▶ PROBLEM DESCRIPTION: Copy each line of the records that contains the word "eastus".

[Saved entries]
- - - - -
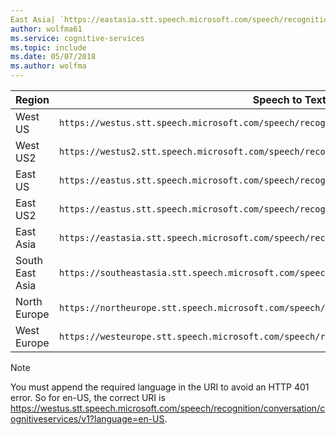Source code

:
 ```yaml
---
East Asia| `https://eastasia.stt.speech.microsoft.com/speech/recognition/conversation/cognitiveservices/v1`
author: wolfma61
ms.service: cognitive-services
ms.topic: include
ms.date: 05/07/2018
ms.author: wolfma
---
```


Region|	Speech to Text endpoint
-|-
West US| `https://westus.stt.speech.microsoft.com/speech/recognition/conversation/cognitiveservices/v1`
West US2| `https://westus2.stt.speech.microsoft.com/speech/recognition/conversation/cognitiveservices/v1`
East US| `https://eastus.stt.speech.microsoft.com/speech/recognition/conversation/cognitiveservices/v1`
East US2| `https://eastus.stt.speech.microsoft.com/speech/recognition/conversation/cognitiveservices/v1`
East Asia| `https://eastasia.stt.speech.microsoft.com/speech/recognition/conversation/cognitiveservices/v1`
South East Asia| `https://southeastasia.stt.speech.microsoft.com/speech/recognition/conversation/cognitiveservices/v1`
North Europe| `https://northeurope.stt.speech.microsoft.com/speech/recognition/conversation/cognitiveservices/v1`
West Europe| `https://westeurope.stt.speech.microsoft.com/speech/recognition/conversation/cognitiveservices/v1`


> [!NOTE]
> You must append the required language in the URI to avoid an HTTP 401 error. So for en-US, the correct URI is https://westus.stt.speech.microsoft.com/speech/recognition/conversation/cognitiveservices/v1?language=en-US.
- - - - -
▶ SOLUTION:
East US| `https://eastus.stt.speech.microsoft.com/speech/recognition/conversation/cognitiveservices/v1`
East US2| `https://eastus.stt.speech.microsoft.com/speech/recognition/conversation/cognitiveservices/v1`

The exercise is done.